Não vou contar o final do livro, mas a história é maravilhosa. Desenvolve-se de forma lenta no começo, mas apesar do livro ser grande (quase 600 páginas) você acaba lendo rápido e conviver com todos aqueles personagens é uma sobrecarga de tantas emoções conflitantes. O que eu mais gosto nesse livro são os personagens. A resistência humana é formada por tantos personagens diferentes, e, cada um deles ao longo do livro vai se tornando especial pro leitor por variados motivos. Achei extraordinário a forma como ela conseguiu fazer de uma simples célula de humanos foragidos, o paraíso para quem ama a interação humana e sobrevivência. Criou uma protagonista que se divide em duas para trazer ainda mais perspectiva ao leitor. Única! Nada de tecnologias super modernas, ou algo estilo "Independence Day", foi algo que só as 587 páginas do livro podem explicar. Gosto do suspense que tem no livro, me deixa mais curiosa, e o que é mais impactante na minha opinião é que é uma historia tão improvável com um final feliz impossível de ser imaginado. Quando você pensa que tudo acabou para Peg, que o final feliz ia ser só de Mel, você se surpreende e vê que o final feliz pode ser para todos. E os personagens do livro são incríveis. Eu simplesmente amei esse livro. A estória é diferente de tudo do que eu já havia visto até agora. 

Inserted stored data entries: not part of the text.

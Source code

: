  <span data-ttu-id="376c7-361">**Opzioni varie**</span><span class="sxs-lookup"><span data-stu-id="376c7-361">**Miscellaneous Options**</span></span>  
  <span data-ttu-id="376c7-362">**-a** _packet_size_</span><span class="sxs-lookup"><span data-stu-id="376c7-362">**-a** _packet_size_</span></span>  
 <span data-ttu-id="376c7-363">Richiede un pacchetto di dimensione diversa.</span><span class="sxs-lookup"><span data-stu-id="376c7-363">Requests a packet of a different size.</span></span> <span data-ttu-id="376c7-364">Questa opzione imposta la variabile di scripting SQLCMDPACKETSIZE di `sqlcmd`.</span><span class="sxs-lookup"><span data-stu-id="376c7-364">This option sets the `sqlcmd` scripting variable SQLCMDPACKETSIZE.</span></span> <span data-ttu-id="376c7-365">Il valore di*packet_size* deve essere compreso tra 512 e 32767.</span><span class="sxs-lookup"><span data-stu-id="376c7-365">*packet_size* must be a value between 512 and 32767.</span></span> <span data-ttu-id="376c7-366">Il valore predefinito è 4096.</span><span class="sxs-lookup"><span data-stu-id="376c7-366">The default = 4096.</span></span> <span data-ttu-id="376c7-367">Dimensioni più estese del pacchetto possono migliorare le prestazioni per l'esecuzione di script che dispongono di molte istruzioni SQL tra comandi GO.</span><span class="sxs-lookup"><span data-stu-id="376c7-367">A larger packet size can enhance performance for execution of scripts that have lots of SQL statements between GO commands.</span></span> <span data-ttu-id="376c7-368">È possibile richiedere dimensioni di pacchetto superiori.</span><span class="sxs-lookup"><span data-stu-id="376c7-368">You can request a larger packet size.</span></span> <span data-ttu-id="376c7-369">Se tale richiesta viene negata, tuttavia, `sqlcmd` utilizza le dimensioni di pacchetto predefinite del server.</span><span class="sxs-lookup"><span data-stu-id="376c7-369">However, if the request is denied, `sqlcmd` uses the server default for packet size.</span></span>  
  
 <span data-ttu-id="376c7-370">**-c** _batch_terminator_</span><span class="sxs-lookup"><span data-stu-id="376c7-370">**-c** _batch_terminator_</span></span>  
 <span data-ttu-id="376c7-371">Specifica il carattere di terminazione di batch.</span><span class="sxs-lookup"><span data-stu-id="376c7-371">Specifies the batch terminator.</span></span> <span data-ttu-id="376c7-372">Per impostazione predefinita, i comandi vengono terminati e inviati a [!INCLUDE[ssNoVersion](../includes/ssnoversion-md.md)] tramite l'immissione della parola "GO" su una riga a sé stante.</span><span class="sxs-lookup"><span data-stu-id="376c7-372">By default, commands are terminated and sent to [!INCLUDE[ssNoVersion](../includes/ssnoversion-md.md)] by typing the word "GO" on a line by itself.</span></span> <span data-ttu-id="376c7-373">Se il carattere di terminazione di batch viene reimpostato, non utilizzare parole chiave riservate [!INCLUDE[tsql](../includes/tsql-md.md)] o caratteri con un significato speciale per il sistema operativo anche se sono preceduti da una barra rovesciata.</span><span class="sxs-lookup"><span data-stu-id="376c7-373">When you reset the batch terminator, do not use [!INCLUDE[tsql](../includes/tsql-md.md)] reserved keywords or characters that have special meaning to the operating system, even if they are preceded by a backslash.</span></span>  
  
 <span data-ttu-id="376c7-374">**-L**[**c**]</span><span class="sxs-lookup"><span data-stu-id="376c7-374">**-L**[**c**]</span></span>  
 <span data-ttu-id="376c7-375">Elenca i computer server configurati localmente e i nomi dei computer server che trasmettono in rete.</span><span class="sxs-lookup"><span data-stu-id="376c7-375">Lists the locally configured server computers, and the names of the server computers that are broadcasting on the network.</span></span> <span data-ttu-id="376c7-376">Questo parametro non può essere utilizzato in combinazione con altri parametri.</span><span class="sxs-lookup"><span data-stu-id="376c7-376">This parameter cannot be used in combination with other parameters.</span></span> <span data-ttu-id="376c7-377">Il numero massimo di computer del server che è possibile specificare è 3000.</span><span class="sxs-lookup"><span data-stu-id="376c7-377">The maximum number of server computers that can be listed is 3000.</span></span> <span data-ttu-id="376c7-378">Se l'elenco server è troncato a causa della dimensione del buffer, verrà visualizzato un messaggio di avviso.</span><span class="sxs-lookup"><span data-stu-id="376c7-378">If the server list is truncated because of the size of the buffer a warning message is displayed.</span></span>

Agora se você leu e pensou ” pra que ler? Vou assistir o filme.” Não faça isso. Eu gostei muito da adaptação, não modificaram tanta coisa quanto eu pensei que tinham modificado. Ficou bem fiel ao livro. Li algumas criticas que reclamavam sobre o fato de metade do filme aparecer a atriz falando sozinha, e que era a mesma história amorosa de Crepúsculo. Muita gente diz que o filme é um lixo, apenas porque foi escrito pela autora de Crepúsculo. Apesar de lento e ter os clichês que afinal, todo filme com romance tem, a história é completa e totalmente diferente, e acho que você deveria dar uma chance e ler o livro. O livro é grande, com muita informação. Duas pessoas em um corpo, que pode ser confuso, mas a maior parte do tempo, Peg que conduz a história. Letras diferenciam quando Mel pensa. Eu super indico "A Hospedeira" para todos que curte ficção científica, para quem assistiu o filme, e para quem adora romance misturado com ação.

E pra quem já leu o livro mais ainda não viu o filme os atores Saoirse Ronan, Max Irons e Jake Abel) vivem os personagens centrais da trama. Desconfio que as escolha, foram para alcançar mais uma vez um sucesso estrondoso como o público jovem. Mas não fiquei nem um pouco mal de ter dois caras mega lindo no filme. Sem problema hehehehe.